REQUIRED ACTION:
Each record that follows must be given again without alteration.

[PROVIDED RECORDS Boundary: Start]

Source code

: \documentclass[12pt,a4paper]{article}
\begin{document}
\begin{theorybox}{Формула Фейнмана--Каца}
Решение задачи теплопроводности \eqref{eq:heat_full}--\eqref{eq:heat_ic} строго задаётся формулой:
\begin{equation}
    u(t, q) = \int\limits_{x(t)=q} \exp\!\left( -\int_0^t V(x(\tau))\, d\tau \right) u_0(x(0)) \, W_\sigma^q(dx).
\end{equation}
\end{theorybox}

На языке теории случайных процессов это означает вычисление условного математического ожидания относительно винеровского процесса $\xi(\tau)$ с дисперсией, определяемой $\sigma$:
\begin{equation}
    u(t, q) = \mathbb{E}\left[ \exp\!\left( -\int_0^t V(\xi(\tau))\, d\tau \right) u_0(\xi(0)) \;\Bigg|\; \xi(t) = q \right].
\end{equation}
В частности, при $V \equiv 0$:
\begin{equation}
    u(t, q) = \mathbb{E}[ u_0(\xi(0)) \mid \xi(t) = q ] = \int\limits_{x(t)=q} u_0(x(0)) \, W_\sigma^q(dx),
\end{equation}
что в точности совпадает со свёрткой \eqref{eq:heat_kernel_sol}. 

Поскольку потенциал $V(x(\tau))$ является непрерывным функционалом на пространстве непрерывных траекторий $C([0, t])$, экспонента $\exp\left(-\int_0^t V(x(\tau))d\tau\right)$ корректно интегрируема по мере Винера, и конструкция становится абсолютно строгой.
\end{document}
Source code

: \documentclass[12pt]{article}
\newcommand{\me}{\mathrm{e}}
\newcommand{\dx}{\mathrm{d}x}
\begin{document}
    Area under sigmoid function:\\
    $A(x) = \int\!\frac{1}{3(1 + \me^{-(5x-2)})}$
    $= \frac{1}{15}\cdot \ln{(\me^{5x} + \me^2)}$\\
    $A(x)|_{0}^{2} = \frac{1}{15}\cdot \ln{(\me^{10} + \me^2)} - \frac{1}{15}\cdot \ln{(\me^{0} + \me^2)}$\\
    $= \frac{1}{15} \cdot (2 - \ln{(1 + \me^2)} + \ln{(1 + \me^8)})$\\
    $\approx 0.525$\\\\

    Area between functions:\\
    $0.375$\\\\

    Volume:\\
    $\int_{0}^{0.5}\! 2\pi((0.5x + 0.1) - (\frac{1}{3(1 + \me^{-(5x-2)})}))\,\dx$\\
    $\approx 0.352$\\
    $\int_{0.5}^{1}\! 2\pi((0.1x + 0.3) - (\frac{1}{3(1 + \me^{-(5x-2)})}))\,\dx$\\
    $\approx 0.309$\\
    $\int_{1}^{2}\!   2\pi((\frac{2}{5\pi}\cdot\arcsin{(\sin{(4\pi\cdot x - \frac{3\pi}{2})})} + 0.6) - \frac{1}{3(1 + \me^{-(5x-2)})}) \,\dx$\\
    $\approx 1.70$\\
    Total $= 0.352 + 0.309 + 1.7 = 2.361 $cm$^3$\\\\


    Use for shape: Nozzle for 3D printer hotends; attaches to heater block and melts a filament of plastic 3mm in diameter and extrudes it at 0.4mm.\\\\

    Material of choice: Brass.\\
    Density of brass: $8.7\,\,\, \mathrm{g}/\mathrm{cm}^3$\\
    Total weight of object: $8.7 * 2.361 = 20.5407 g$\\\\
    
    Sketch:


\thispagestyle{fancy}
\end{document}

[PROVIDED RECORDS Boundary: End]

OUTPUT FOR THIS TASK:
Source code

: \documentclass[12pt,a4paper]{article}
\begin{document}
\begin{theorybox}{Формула Фейнмана--Каца}
Решение задачи теплопроводности \eqref{eq:heat_full}--\eqref{eq:heat_ic} строго задаётся формулой:
\begin{equation}
    u(t, q) = \int\limits_{x(t)=q} \exp\!\left( -\int_0^t V(x(\tau))\, d\tau \right) u_0(x(0)) \, W_\sigma^q(dx).
\end{equation}
\end{theorybox}

На языке теории случайных процессов это означает вычисление условного математического ожидания относительно винеровского процесса $\xi(\tau)$ с дисперсией, определяемой $\sigma$:
\begin{equation}
    u(t, q) = \mathbb{E}\left[ \exp\!\left( -\int_0^t V(\xi(\tau))\, d\tau \right) u_0(\xi(0)) \;\Bigg|\; \xi(t) = q \right].
\end{equation}
В частности, при $V \equiv 0$:
\begin{equation}
    u(t, q) = \mathbb{E}[ u_0(\xi(0)) \mid \xi(t) = q ] = \int\limits_{x(t)=q} u_0(x(0)) \, W_\sigma^q(dx),
\end{equation}
что в точности совпадает со свёрткой \eqref{eq:heat_kernel_sol}. 

Поскольку потенциал $V(x(\tau))$ является непрерывным функционалом на пространстве непрерывных траекторий $C([0, t])$, экспонента $\exp\left(-\int_0^t V(x(\tau))d\tau\right)$ корректно интегрируема по мере Винера, и конструкция становится абсолютно строгой.
\end{document}
Source code

: \documentclass[12pt]{article}
\newcommand{\me}{\mathrm{e}}
\newcommand{\dx}{\mathrm{d}x}
\begin{document}
    Area under sigmoid function:\\
    $A(x) = \int\!\frac{1}{3(1 + \me^{-(5x-2)})}$
    $= \frac{1}{15}\cdot \ln{(\me^{5x} + \me^2)}$\\
    $A(x)|_{0}^{2} = \frac{1}{15}\cdot \ln{(\me^{10} + \me^2)} - \frac{1}{15}\cdot \ln{(\me^{0} + \me^2)}$\\
    $= \frac{1}{15} \cdot (2 - \ln{(1 + \me^2)} + \ln{(1 + \me^8)})$\\
    $\approx 0.525$\\\\

    Area between functions:\\
    $0.375$\\\\

    Volume:\\
    $\int_{0}^{0.5}\! 2\pi((0.5x + 0.1) - (\frac{1}{3(1 + \me^{-(5x-2)})}))\,\dx$\\
    $\approx 0.352$\\
    $\int_{0.5}^{1}\! 2\pi((0.1x + 0.3) - (\frac{1}{3(1 + \me^{-(5x-2)})}))\,\dx$\\
    $\approx 0.309$\\
    $\int_{1}^{2}\!   2\pi((\frac{2}{5\pi}\cdot\arcsin{(\sin{(4\pi\cdot x - \frac{3\pi}{2})})} + 0.6) - \frac{1}{3(1 + \me^{-(5x-2)})}) \,\dx$\\
    $\approx 1.70$\\
    Total $= 0.352 + 0.309 + 1.7 = 2.361 $cm$^3$\\\\


    Use for shape: Nozzle for 3D printer hotends; attaches to heater block and melts a filament of plastic 3mm in diameter and extrudes it at 0.4mm.\\\\

    Material of choice: Brass.\\
    Density of brass: $8.7\,\,\, \mathrm{g}/\mathrm{cm}^3$\\
    Total weight of object: $8.7 * 2.361 = 20.5407 g$\\\\
    
    Sketch:


\thispagestyle{fancy}
\end{document}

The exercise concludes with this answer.